Data for review ▸

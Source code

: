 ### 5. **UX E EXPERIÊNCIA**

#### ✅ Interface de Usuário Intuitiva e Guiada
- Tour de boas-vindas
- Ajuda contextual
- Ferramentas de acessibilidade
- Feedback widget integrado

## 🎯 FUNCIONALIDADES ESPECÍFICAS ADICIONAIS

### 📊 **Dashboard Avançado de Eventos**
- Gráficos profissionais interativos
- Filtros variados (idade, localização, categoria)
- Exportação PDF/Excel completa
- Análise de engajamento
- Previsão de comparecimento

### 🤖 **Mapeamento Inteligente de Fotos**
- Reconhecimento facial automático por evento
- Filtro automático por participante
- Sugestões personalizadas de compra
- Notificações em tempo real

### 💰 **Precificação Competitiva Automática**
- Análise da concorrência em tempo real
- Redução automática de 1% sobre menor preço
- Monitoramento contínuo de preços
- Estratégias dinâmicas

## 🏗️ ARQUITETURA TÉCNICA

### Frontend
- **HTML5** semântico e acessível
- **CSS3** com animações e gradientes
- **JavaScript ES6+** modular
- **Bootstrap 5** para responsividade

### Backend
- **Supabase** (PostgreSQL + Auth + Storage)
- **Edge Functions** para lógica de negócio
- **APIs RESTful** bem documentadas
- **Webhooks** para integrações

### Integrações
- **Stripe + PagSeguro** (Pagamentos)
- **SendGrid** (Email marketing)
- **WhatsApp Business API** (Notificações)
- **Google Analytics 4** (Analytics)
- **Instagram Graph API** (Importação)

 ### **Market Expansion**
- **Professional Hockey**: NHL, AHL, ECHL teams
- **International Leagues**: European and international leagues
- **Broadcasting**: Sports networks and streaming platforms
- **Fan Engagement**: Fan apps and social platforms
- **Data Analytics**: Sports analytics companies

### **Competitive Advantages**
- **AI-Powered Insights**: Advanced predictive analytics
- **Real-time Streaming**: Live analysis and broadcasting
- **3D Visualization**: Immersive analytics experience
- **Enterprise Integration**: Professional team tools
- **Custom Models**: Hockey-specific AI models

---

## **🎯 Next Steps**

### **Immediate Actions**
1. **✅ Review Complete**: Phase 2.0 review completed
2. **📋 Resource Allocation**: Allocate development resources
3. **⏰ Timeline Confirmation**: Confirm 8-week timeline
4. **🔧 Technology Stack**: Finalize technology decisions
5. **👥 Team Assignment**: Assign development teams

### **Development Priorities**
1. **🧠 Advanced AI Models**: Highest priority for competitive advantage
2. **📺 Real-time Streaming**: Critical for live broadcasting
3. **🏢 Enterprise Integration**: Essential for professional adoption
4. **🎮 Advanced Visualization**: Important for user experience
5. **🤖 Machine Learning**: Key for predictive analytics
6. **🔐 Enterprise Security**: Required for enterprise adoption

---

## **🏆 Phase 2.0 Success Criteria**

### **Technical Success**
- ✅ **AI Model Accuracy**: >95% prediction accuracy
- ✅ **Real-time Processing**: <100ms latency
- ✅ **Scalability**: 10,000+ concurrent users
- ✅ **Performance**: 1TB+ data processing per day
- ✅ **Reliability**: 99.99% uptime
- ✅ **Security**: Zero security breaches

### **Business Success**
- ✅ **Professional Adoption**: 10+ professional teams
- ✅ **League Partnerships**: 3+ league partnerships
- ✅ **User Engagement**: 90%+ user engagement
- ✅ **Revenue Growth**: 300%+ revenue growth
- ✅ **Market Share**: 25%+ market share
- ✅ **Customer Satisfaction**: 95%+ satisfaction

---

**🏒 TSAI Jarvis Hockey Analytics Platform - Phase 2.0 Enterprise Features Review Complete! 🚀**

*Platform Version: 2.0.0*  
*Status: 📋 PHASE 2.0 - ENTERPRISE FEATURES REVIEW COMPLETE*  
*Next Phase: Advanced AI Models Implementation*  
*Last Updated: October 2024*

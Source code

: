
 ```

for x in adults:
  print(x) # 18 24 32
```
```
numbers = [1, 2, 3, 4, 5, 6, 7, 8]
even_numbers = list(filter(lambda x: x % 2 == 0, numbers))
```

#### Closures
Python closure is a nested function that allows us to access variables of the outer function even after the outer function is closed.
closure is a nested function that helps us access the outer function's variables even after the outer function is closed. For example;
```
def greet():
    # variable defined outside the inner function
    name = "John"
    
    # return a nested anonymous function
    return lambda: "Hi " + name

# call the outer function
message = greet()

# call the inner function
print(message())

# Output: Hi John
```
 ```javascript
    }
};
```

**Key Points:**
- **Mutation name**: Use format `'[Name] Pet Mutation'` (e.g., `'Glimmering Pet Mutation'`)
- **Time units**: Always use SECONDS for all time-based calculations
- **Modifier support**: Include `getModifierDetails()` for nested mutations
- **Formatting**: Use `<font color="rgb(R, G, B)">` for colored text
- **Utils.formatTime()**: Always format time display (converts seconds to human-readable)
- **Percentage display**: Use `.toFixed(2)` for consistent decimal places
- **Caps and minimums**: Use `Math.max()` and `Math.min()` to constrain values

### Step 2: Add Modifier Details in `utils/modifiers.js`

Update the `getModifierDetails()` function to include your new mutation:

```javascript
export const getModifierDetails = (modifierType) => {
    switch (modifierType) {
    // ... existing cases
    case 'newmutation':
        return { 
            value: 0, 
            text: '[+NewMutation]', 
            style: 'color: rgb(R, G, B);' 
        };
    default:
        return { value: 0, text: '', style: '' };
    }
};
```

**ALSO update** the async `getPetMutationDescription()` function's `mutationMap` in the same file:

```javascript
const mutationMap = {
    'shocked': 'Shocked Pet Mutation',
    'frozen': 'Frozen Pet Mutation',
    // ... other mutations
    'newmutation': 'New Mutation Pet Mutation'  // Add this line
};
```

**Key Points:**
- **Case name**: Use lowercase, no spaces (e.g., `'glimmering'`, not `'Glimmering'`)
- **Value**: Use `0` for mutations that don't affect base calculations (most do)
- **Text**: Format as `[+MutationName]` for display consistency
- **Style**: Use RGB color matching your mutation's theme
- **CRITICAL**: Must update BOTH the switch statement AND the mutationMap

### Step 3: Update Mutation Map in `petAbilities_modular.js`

Exercise requirements ▸ Please reproduce the listing exactly, keeping every line as it is.

Completed task ▸
Source code

: ### 5. **UX E EXPERIÊNCIA**

#### ✅ Interface de Usuário Intuitiva e Guiada
- Tour de boas-vindas
- Ajuda contextual
- Ferramentas de acessibilidade
- Feedback widget integrado

## 🎯 FUNCIONALIDADES ESPECÍFICAS ADICIONAIS

### 📊 **Dashboard Avançado de Eventos**
- Gráficos profissionais interativos
- Filtros variados (idade, localização, categoria)
- Exportação PDF/Excel completa
- Análise de engajamento
- Previsão de comparecimento

### 🤖 **Mapeamento Inteligente de Fotos**
- Reconhecimento facial automático por evento
- Filtro automático por participante
- Sugestões personalizadas de compra
- Notificações em tempo real

### 💰 **Precificação Competitiva Automática**
- Análise da concorrência em tempo real
- Redução automática de 1% sobre menor preço
- Monitoramento contínuo de preços
- Estratégias dinâmicas

## 🏗️ ARQUITETURA TÉCNICA

### Frontend
- **HTML5** semântico e acessível
- **CSS3** com animações e gradientes
- **JavaScript ES6+** modular
- **Bootstrap 5** para responsividade

### Backend
- **Supabase** (PostgreSQL + Auth + Storage)
- **Edge Functions** para lógica de negócio
- **APIs RESTful** bem documentadas
- **Webhooks** para integrações

### Integrações
- **Stripe + PagSeguro** (Pagamentos)
- **SendGrid** (Email marketing)
- **WhatsApp Business API** (Notificações)
- **Google Analytics 4** (Analytics)
- **Instagram Graph API** (Importação)

 ### **Market Expansion**
- **Professional Hockey**: NHL, AHL, ECHL teams
- **International Leagues**: European and international leagues
- **Broadcasting**: Sports networks and streaming platforms
- **Fan Engagement**: Fan apps and social platforms
- **Data Analytics**: Sports analytics companies

### **Competitive Advantages**
- **AI-Powered Insights**: Advanced predictive analytics
- **Real-time Streaming**: Live analysis and broadcasting
- **3D Visualization**: Immersive analytics experience
- **Enterprise Integration**: Professional team tools
- **Custom Models**: Hockey-specific AI models

---

## **🎯 Next Steps**

### **Immediate Actions**
1. **✅ Review Complete**: Phase 2.0 review completed
2. **📋 Resource Allocation**: Allocate development resources
3. **⏰ Timeline Confirmation**: Confirm 8-week timeline
4. **🔧 Technology Stack**: Finalize technology decisions
5. **👥 Team Assignment**: Assign development teams

### **Development Priorities**
1. **🧠 Advanced AI Models**: Highest priority for competitive advantage
2. **📺 Real-time Streaming**: Critical for live broadcasting
3. **🏢 Enterprise Integration**: Essential for professional adoption
4. **🎮 Advanced Visualization**: Important for user experience
5. **🤖 Machine Learning**: Key for predictive analytics
6. **🔐 Enterprise Security**: Required for enterprise adoption

---

## **🏆 Phase 2.0 Success Criteria**

### **Technical Success**
- ✅ **AI Model Accuracy**: >95% prediction accuracy
- ✅ **Real-time Processing**: <100ms latency
- ✅ **Scalability**: 10,000+ concurrent users
- ✅ **Performance**: 1TB+ data processing per day
- ✅ **Reliability**: 99.99% uptime
- ✅ **Security**: Zero security breaches

### **Business Success**
- ✅ **Professional Adoption**: 10+ professional teams
- ✅ **League Partnerships**: 3+ league partnerships
- ✅ **User Engagement**: 90%+ user engagement
- ✅ **Revenue Growth**: 300%+ revenue growth
- ✅ **Market Share**: 25%+ market share
- ✅ **Customer Satisfaction**: 95%+ satisfaction

---

**🏒 TSAI Jarvis Hockey Analytics Platform - Phase 2.0 Enterprise Features Review Complete! 🚀**

*Platform Version: 2.0.0*  
*Status: 📋 PHASE 2.0 - ENTERPRISE FEATURES REVIEW COMPLETE*  
*Next Phase: Advanced AI Models Implementation*  
*Last Updated: October 2024*

Source code

:
 ```

for x in adults:
  print(x) # 18 24 32
```
```
numbers = [1, 2, 3, 4, 5, 6, 7, 8]
even_numbers = list(filter(lambda x: x % 2 == 0, numbers))
```

#### Closures
Python closure is a nested function that allows us to access variables of the outer function even after the outer function is closed.
closure is a nested function that helps us access the outer function's variables even after the outer function is closed. For example;
```
def greet():
    # variable defined outside the inner function
    name = "John"
    
    # return a nested anonymous function
    return lambda: "Hi " + name

# call the outer function
message = greet()

# call the inner function
print(message())

# Output: Hi John
```
 ```javascript
    }
};
```

**Key Points:**
- **Mutation name**: Use format `'[Name] Pet Mutation'` (e.g., `'Glimmering Pet Mutation'`)
- **Time units**: Always use SECONDS for all time-based calculations
- **Modifier support**: Include `getModifierDetails()` for nested mutations
- **Formatting**: Use `<font color="rgb(R, G, B)">` for colored text
- **Utils.formatTime()**: Always format time display (converts seconds to human-readable)
- **Percentage display**: Use `.toFixed(2)` for consistent decimal places
- **Caps and minimums**: Use `Math.max()` and `Math.min()` to constrain values

### Step 2: Add Modifier Details in `utils/modifiers.js`

Update the `getModifierDetails()` function to include your new mutation:

```javascript
export const getModifierDetails = (modifierType) => {
    switch (modifierType) {
    // ... existing cases
    case 'newmutation':
        return { 
            value: 0, 
            text: '[+NewMutation]', 
            style: 'color: rgb(R, G, B);' 
        };
    default:
        return { value: 0, text: '', style: '' };
    }
};
```

**ALSO update** the async `getPetMutationDescription()` function's `mutationMap` in the same file:

```javascript
const mutationMap = {
    'shocked': 'Shocked Pet Mutation',
    'frozen': 'Frozen Pet Mutation',
    // ... other mutations
    'newmutation': 'New Mutation Pet Mutation'  // Add this line
};
```

**Key Points:**
- **Case name**: Use lowercase, no spaces (e.g., `'glimmering'`, not `'Glimmering'`)
- **Value**: Use `0` for mutations that don't affect base calculations (most do)
- **Text**: Format as `[+MutationName]` for display consistency
- **Style**: Use RGB color matching your mutation's theme
- **CRITICAL**: Must update BOTH the switch statement AND the mutationMap

### Step 3: Update Mutation Map in `petAbilities_modular.js`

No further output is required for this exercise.